Thermal Stress Analysis of a Railway Wheel in Sliding-Rolling Motion

[+] Author and Article Information
Péter T. Zwierczyk

Budapest University of Technology and Economics,
Department of Machine and Product Design,
H-1111 Budapest,
Müegyetem rkp. 3, Hungary
e-mail: z.peter@gt3.bme.hu

Károly Váradi

Professor
Budapest University of Technology and Economics,
Department of Machine and Product Design,
H-1111 Budapest,
Müegyetem rkp. 3, Hungary
e-mail: varadik@eik.bme.hu

1Corresponding author.

Contributed by the Tribology Division of ASME for publication in the JOURNAL OF TRIBOLOGY. Manuscript received August 31, 2013; final manuscript received April 23, 2014; published online May 12, 2014. Assoc. Editor: Xiaolan Ai.

J. Tribol 136(3), 031401 (May 12, 2014) (8 pages) Paper No: TRIB-13-1179; doi: 10.1115/1.4027544 History: Received August 31, 2013; Revised April 23, 2014

Our investigations aimed to model the thermal stress development between wheel and rail, caused by heat generation during braking, by coupled transient thermal and elastic-plastic FE simulations.
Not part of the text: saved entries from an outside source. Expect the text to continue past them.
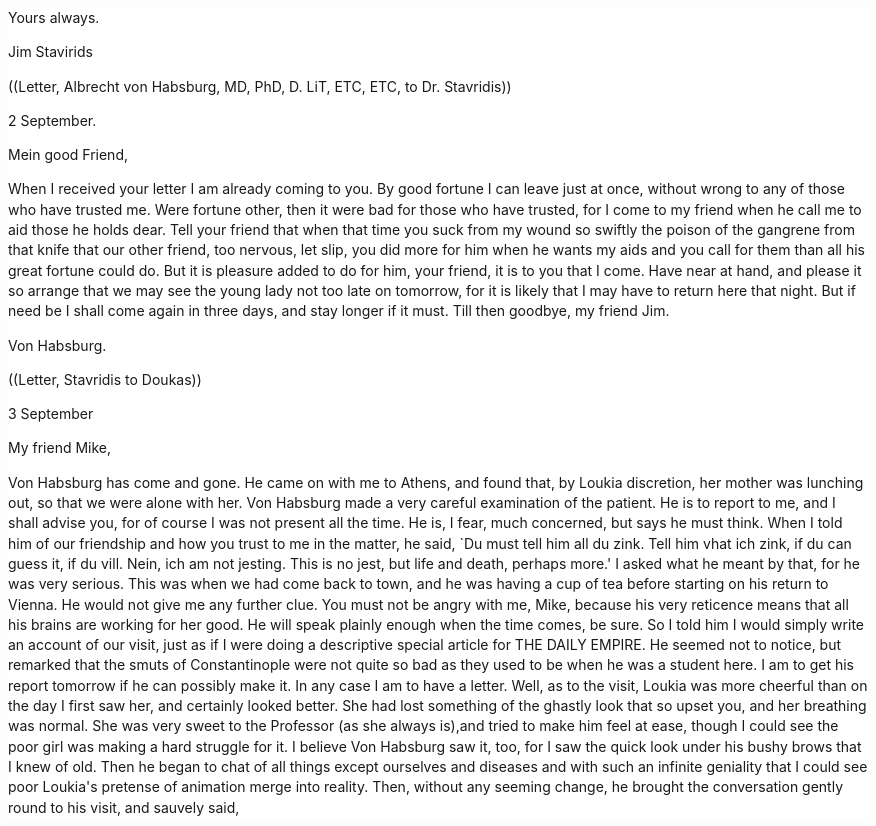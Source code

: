 Yours always.

Jim Stavirids

((Letter, Albrecht von Habsburg, MD, PhD, D. LiT, ETC, ETC, to Dr. Stavridis))

2 September.

Mein good Friend,

When I received your letter I am already coming to you. By good fortune I can leave just at once, without wrong to any of those who have trusted me. Were fortune other, then it were bad for those who have trusted, for I come to my friend when he call me to aid those he holds dear. Tell your friend that when that time you suck from my wound so swiftly the poison of the gangrene from that knife that our other friend, too nervous, let slip, you did more for him when he wants my aids and you call for them than all his great fortune could do. But it is pleasure added to do for him, your friend, it is to you that I come. Have near at hand, and please it so arrange that we may see the young lady not too late on tomorrow, for it is likely that I may have to return here that night. But if need be I shall come again in three days, and stay longer if it must. Till then goodbye, my friend Jim.

Von Habsburg.

((Letter, Stavridis to Doukas))

3 September

My friend Mike,

Von Habsburg has come and gone. He came on with me to Athens, and found that, by Loukia discretion, her mother was lunching out, so that we were alone with her.
Von Habsburg made a very careful examination of the patient. He is to report to me, and I shall advise you, for of course I was not present all the time. He is, I fear, much concerned, but says he must think. When I told him of our friendship and how you trust to me in the matter, he said, `Du must tell him all du zink. Tell him vhat ich zink, if du can guess it, if du vill. Nein, ich am not jesting. This is no jest, but life and death, perhaps more.' I asked what he meant by that, for he was very serious. This was when we had come back to town, and he was having a cup of tea before starting on his return to Vienna. He would not give me any further clue. You must not be angry with me, Mike, because his very reticence means that all his brains are working for her good. He will speak plainly enough when the time comes, be sure. So I told him I would simply write an account of our visit, just as if I were doing a descriptive special article for THE DAILY EMPIRE. He seemed not to notice, but remarked that the smuts of Constantinople were not quite so bad as they used to be when he was a student here. I am to get his report tomorrow if he can possibly make it. In any case I am to have a letter.
Well, as to the visit, Loukia was more cheerful than on the day I first saw her, and certainly looked better. She had lost something of the ghastly look that so upset you, and her breathing was normal. She was very sweet to the Professor (as she always is),and tried to make him feel at ease, though I could see the poor girl was making a hard struggle for it.
I believe Von Habsburg saw it, too, for I saw the quick look under his bushy brows that I knew of old. Then he began to chat of all things except ourselves and diseases and with such an infinite geniality that I could see poor Loukia's pretense of animation merge into reality. Then, without any seeming change, he brought the conversation gently round to his visit, and sauvely said,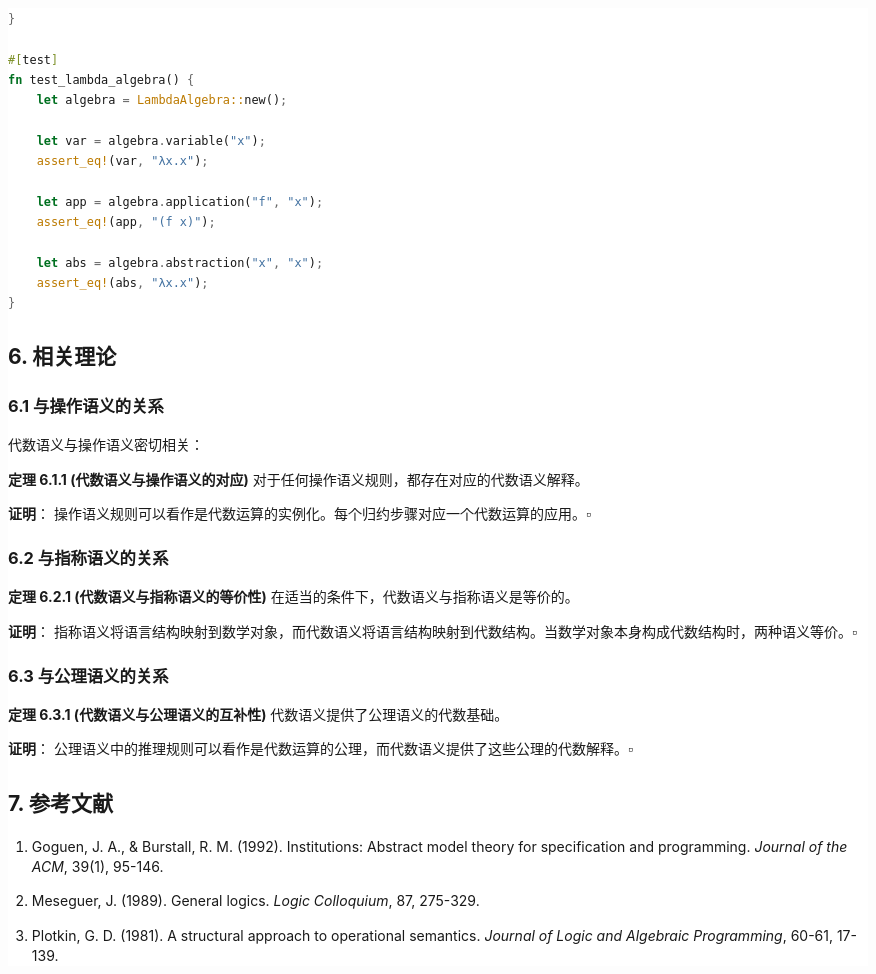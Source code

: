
 ```rust
}

#[test]
fn test_lambda_algebra() {
    let algebra = LambdaAlgebra::new();
    
    let var = algebra.variable("x");
    assert_eq!(var, "λx.x");
    
    let app = algebra.application("f", "x");
    assert_eq!(app, "(f x)");
    
    let abs = algebra.abstraction("x", "x");
    assert_eq!(abs, "λx.x");
}
```

## 6. 相关理论

### 6.1 与操作语义的关系

代数语义与操作语义密切相关：

**定理 6.1.1 (代数语义与操作语义的对应)**
对于任何操作语义规则，都存在对应的代数语义解释。

**证明**：
操作语义规则可以看作是代数运算的实例化。每个归约步骤对应一个代数运算的应用。$\square$

### 6.2 与指称语义的关系

**定理 6.2.1 (代数语义与指称语义的等价性)**
在适当的条件下，代数语义与指称语义是等价的。

**证明**：
指称语义将语言结构映射到数学对象，而代数语义将语言结构映射到代数结构。当数学对象本身构成代数结构时，两种语义等价。$\square$

### 6.3 与公理语义的关系

**定理 6.3.1 (代数语义与公理语义的互补性)**
代数语义提供了公理语义的代数基础。

**证明**：
公理语义中的推理规则可以看作是代数运算的公理，而代数语义提供了这些公理的代数解释。$\square$

## 7. 参考文献

1. Goguen, J. A., & Burstall, R. M. (1992). Institutions: Abstract model theory for specification and programming. *Journal of the ACM*, 39(1), 95-146.

2. Meseguer, J. (1989). General logics. *Logic Colloquium*, 87, 275-329.

3. Plotkin, G. D. (1981). A structural approach to operational semantics. *Journal of Logic and Algebraic Programming*, 60-61, 17-139.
Stresses are generated due to thermal expansion caused by local temperature rise and changes in temperature in case of one revolution of the wheel. Our investigations resulted in the fact that thermal expansion caused by heat generation and heat conduction induced considerable local stresses along the thread of the wheel ∼0.1–0.5 mm underneath the surface.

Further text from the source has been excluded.